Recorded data
*** Begin section ***
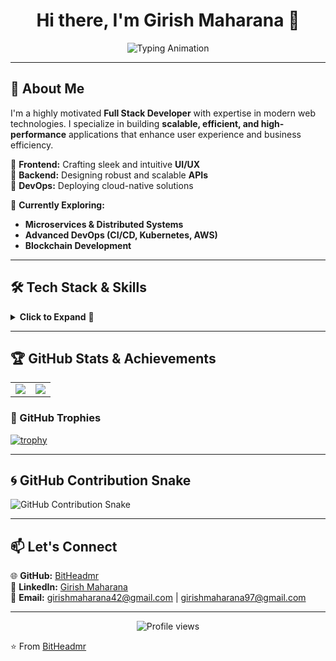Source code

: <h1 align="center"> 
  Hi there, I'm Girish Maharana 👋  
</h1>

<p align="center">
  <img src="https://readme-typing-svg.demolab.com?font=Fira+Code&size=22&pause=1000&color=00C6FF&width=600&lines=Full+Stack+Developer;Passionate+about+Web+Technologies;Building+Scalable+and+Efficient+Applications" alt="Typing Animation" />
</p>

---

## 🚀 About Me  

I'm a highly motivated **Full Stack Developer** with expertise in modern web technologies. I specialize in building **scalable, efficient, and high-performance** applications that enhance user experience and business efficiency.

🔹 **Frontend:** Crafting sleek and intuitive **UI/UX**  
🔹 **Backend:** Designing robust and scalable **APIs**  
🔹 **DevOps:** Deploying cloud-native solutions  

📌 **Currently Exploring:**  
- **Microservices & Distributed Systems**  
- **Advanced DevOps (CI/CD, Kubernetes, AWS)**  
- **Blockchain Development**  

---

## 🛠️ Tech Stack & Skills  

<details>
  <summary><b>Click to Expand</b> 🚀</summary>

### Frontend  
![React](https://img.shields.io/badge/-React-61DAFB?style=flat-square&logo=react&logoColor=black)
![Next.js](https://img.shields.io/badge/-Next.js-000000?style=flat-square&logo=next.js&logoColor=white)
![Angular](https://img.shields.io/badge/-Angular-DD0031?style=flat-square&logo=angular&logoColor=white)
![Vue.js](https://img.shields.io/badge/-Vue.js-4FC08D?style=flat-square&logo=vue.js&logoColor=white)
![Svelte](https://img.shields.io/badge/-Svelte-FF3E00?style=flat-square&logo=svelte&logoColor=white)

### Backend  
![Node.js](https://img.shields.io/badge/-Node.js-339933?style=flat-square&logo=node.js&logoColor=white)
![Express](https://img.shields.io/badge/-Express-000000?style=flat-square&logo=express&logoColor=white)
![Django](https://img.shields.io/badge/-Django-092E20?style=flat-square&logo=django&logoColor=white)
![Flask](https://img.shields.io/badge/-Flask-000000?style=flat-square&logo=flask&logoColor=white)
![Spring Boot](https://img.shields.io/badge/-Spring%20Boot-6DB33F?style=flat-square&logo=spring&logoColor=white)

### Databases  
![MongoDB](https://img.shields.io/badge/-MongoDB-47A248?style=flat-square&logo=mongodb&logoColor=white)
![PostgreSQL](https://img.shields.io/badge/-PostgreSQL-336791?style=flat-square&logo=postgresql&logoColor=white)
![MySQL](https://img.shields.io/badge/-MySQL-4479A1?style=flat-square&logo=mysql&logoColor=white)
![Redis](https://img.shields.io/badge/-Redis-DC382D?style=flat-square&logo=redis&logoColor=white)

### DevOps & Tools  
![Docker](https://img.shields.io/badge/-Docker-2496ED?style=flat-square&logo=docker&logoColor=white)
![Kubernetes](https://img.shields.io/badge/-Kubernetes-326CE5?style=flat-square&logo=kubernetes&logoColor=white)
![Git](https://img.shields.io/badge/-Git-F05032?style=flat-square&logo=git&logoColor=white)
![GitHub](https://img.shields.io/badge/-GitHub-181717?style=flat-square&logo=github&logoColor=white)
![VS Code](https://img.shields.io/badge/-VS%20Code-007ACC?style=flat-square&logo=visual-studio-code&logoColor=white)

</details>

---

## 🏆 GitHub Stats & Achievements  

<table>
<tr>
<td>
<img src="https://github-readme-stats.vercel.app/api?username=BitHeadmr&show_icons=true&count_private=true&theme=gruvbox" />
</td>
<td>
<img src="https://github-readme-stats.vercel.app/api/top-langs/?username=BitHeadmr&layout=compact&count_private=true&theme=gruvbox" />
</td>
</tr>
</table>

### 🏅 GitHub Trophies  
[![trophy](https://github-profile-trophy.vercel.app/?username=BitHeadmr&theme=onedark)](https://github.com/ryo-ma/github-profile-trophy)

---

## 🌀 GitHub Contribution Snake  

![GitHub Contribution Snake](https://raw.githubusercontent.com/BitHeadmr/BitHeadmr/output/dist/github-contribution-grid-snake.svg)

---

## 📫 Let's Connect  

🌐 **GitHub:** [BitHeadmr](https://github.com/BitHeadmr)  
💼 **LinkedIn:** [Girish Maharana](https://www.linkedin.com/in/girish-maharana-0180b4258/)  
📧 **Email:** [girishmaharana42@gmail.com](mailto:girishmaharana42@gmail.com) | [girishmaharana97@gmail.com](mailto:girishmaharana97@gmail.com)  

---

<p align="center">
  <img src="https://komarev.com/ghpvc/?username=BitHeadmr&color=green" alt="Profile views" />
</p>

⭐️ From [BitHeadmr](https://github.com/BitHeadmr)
*** End section ***
• Action item: Reproduce each line above that contains "true".

• Response area:
<img src="https://github-readme-stats.vercel.app/api?username=BitHeadmr&show_icons=true&count_private=true&theme=gruvbox" />
<img src="https://github-readme-stats.vercel.app/api/top-langs/?username=BitHeadmr&layout=compact&count_private=true&theme=gruvbox" />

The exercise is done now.